**PROBLEM STATEMENT:**
Beginning with the line containing "demonstrate their functionality" and ending with the last line of the entries below, copy each line exactly and nothing else.

RECORD EXCERPTS Block Start

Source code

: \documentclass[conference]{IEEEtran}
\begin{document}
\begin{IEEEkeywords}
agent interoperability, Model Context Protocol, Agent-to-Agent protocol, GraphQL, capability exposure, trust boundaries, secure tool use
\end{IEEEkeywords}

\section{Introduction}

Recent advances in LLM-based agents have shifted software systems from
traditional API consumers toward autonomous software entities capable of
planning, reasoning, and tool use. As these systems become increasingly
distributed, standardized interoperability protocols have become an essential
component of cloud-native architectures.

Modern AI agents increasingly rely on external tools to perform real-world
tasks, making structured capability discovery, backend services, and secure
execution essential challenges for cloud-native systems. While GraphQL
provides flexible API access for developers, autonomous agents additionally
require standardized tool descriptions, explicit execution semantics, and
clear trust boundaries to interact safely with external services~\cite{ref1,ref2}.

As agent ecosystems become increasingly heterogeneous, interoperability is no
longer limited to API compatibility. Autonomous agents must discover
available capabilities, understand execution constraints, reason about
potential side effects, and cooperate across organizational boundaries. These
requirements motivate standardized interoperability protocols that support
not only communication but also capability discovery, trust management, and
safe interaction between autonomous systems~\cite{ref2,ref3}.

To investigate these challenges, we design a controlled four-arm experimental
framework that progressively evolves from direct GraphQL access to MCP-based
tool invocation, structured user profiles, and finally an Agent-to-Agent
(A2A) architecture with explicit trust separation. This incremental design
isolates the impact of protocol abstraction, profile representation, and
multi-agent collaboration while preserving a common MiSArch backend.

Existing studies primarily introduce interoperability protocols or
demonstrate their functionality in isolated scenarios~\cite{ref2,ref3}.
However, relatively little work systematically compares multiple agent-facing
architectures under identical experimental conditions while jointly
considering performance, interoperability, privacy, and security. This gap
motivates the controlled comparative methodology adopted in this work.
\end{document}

RECORD EXCERPTS Block End

**PROBLEM SOLUTION:**
demonstrate their functionality in isolated scenarios~\cite{ref2,ref3}.
However, relatively little work systematically compares multiple agent-facing
architectures under identical experimental conditions while jointly
considering performance, interoperability, privacy, and security. This gap
motivates the controlled comparative methodology adopted in this work.
\end{document}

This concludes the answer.